[Recorded data]
- Opening Delimiter -

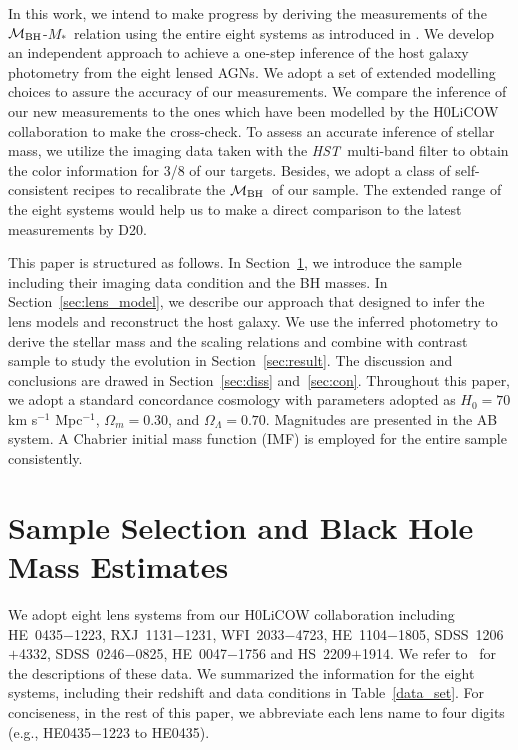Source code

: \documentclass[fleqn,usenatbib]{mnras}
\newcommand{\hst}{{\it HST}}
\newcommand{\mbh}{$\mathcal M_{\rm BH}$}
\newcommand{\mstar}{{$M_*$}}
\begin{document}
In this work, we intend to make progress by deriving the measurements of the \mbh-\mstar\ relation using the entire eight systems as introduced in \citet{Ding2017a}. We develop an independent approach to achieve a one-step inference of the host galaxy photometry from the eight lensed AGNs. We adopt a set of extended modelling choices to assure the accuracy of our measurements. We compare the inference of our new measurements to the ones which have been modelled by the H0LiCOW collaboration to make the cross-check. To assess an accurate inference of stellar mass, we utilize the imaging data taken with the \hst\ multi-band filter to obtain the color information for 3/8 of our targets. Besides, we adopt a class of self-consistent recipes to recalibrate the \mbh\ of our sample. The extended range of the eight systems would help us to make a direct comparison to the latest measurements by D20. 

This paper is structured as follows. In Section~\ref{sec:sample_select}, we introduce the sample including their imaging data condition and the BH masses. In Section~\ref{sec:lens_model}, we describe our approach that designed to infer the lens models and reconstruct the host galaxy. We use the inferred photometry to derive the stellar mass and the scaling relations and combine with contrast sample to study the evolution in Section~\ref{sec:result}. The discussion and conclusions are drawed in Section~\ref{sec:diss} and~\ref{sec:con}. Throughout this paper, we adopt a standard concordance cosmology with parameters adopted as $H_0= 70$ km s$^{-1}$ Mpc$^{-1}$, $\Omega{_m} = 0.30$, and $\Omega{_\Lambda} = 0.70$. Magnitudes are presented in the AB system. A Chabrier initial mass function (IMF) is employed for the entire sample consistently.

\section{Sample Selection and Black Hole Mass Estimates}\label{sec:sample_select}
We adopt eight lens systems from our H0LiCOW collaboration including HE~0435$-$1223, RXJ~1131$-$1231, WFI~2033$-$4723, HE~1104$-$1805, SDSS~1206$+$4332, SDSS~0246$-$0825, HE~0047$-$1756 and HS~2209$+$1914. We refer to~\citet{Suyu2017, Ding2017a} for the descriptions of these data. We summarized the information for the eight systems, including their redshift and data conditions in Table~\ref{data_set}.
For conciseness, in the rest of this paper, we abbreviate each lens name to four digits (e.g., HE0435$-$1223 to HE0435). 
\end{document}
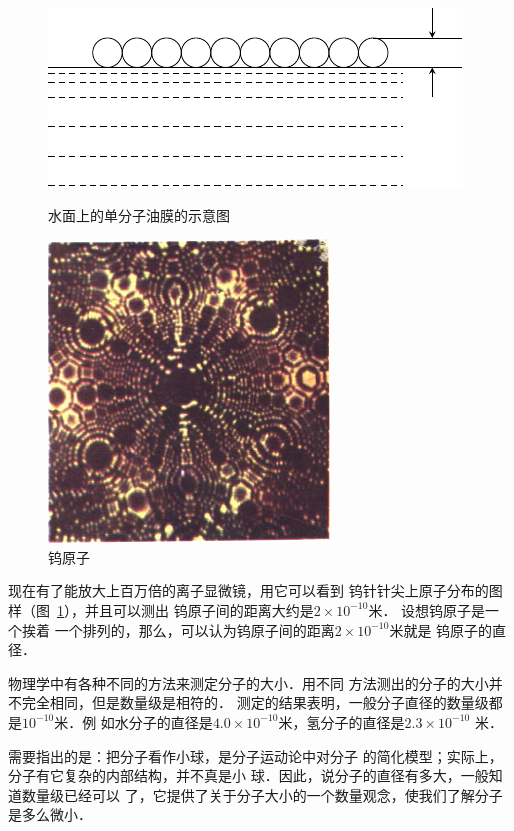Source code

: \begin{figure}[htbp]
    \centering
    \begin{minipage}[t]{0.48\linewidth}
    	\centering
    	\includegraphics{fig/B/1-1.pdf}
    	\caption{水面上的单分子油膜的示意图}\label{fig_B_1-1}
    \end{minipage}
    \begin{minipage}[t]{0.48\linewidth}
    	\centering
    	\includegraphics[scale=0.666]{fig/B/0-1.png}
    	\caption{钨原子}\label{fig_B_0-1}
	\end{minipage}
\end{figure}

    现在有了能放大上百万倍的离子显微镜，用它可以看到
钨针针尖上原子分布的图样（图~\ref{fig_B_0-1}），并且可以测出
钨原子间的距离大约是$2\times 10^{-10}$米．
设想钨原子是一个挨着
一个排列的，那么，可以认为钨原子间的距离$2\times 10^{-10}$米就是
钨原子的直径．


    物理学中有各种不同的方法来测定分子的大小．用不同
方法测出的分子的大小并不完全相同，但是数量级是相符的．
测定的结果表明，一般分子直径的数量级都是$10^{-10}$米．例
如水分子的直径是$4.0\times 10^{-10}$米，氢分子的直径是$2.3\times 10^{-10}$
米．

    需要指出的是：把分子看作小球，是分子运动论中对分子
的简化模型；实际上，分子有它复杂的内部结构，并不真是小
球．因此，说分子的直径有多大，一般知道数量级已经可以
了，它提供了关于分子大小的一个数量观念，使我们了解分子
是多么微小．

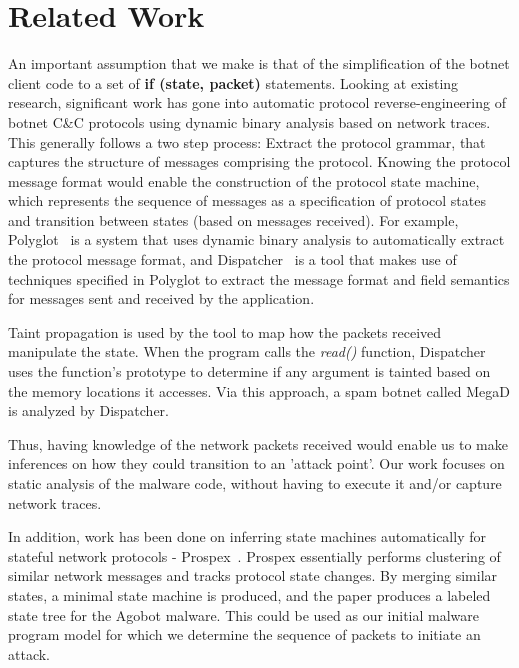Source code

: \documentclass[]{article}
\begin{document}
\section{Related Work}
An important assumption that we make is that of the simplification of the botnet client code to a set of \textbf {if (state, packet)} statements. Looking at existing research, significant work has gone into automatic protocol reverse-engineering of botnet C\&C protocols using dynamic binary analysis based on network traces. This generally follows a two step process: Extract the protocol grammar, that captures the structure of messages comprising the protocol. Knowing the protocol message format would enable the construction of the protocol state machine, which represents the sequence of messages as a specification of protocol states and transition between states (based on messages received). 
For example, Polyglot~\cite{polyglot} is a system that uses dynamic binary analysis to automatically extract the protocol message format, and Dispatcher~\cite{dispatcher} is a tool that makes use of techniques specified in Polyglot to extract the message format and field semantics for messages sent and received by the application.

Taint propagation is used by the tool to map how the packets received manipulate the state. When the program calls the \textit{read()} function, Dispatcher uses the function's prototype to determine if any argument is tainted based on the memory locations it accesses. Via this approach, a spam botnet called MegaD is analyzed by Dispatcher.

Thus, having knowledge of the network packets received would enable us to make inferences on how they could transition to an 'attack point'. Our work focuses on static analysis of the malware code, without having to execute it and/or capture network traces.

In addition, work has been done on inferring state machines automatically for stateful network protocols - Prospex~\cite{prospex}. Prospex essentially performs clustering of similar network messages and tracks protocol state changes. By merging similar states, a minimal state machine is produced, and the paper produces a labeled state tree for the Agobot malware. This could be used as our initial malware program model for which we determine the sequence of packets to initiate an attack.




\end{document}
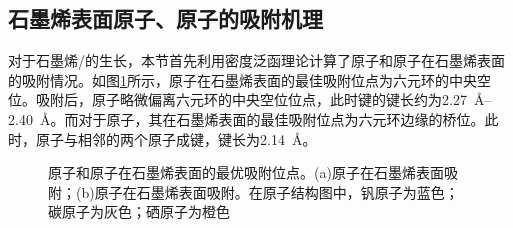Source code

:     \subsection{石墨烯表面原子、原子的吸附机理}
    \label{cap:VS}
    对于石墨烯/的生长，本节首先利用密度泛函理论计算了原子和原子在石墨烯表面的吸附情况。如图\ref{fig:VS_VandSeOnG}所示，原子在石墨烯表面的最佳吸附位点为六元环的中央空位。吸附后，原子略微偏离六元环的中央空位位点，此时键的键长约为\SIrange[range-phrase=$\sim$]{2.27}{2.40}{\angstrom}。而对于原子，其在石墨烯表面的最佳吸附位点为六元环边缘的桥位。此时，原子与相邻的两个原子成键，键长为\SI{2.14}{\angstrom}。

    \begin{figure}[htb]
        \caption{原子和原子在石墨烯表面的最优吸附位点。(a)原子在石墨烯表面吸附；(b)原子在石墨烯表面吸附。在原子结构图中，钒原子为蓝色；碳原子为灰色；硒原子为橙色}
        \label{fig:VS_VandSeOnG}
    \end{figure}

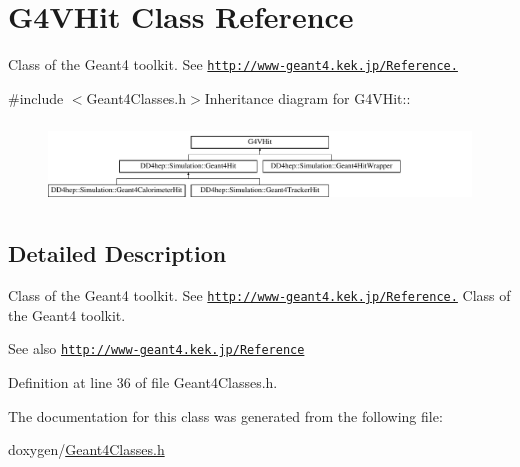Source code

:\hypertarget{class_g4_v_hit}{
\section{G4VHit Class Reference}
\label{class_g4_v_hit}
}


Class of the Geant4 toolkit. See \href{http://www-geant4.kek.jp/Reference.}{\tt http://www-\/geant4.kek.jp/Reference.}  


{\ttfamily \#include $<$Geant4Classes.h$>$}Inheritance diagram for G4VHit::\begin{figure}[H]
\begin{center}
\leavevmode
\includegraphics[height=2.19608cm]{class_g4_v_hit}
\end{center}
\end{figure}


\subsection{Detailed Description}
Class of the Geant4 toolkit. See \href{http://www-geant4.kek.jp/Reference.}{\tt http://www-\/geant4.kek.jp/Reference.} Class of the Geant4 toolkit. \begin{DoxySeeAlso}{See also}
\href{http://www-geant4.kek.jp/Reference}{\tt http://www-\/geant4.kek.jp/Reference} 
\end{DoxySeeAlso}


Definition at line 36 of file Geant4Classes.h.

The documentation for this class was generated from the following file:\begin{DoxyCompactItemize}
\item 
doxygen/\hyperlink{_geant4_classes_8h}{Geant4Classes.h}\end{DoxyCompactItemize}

- Closing Delimiter -
- Opening Delimiter -

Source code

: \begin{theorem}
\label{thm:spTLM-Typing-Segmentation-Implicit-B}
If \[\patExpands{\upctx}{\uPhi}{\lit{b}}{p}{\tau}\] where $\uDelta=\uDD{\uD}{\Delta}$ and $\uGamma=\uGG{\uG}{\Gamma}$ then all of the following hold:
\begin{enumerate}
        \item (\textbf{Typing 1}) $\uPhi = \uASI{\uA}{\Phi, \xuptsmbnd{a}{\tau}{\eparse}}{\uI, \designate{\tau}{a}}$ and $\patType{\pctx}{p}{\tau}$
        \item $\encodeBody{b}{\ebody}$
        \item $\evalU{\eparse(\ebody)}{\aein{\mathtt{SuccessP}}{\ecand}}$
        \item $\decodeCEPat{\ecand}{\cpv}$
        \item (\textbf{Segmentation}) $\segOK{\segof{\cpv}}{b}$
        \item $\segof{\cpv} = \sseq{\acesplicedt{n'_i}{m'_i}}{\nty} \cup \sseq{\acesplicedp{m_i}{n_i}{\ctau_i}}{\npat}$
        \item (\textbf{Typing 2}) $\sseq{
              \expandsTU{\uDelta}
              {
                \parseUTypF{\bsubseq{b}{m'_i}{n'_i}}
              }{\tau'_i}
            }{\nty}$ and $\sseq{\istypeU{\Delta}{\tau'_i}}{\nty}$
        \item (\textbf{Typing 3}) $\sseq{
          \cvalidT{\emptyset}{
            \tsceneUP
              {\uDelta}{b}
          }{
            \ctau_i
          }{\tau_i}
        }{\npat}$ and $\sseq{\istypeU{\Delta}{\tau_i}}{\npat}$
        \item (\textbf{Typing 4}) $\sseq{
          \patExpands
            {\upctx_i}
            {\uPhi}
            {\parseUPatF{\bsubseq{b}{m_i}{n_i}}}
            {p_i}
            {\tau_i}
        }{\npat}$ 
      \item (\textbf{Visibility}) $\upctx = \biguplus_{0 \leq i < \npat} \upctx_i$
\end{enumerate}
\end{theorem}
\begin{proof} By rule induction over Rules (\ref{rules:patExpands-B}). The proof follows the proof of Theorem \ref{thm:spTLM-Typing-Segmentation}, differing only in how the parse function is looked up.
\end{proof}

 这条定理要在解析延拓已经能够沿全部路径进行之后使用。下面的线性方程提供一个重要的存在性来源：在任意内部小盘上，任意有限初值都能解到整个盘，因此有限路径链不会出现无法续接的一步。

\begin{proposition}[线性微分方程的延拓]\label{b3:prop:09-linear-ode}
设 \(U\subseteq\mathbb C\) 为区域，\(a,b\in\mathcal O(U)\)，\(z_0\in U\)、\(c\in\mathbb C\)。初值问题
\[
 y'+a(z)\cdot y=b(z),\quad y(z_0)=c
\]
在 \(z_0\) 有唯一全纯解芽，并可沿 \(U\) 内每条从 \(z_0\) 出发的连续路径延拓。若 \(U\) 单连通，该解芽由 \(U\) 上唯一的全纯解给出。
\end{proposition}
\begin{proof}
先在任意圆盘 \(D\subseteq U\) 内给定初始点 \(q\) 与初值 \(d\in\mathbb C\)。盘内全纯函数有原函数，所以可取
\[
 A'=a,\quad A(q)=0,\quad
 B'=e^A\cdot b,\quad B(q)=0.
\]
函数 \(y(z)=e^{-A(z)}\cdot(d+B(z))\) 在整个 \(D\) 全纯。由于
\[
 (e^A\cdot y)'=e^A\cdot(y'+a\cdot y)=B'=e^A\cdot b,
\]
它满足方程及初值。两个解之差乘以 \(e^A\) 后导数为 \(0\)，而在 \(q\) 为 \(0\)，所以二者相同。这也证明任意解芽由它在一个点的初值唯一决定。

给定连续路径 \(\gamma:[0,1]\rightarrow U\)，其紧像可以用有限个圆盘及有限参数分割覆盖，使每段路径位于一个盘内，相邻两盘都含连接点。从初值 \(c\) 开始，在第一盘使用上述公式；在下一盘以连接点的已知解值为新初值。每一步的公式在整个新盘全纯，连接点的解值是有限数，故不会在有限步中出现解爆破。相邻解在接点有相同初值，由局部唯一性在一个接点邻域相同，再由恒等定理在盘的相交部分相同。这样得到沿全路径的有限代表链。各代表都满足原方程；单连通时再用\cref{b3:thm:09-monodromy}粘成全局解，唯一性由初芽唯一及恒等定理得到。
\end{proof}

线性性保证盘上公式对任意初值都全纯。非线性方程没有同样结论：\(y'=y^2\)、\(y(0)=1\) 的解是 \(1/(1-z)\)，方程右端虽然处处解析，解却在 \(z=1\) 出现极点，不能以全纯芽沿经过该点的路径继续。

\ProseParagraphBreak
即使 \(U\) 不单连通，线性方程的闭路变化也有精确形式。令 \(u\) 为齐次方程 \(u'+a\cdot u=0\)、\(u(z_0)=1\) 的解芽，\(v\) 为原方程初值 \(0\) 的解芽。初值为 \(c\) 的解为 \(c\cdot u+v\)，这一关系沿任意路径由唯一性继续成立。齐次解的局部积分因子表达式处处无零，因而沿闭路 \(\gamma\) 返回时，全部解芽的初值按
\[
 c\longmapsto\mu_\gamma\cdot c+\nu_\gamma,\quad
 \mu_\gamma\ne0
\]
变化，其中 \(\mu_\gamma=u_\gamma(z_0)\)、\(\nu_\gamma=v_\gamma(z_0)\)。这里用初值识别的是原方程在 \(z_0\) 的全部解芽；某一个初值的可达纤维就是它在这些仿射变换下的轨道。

- Closing Delimiter -

Look through the entries, and return every line that the word "includegraphics" appears in.

    	\includegraphics{fig/B/1-1.pdf}
    	\includegraphics[scale=0.666]{fig/B/0-1.png}
\includegraphics[height=2.19608cm]{class_g4_v_hit}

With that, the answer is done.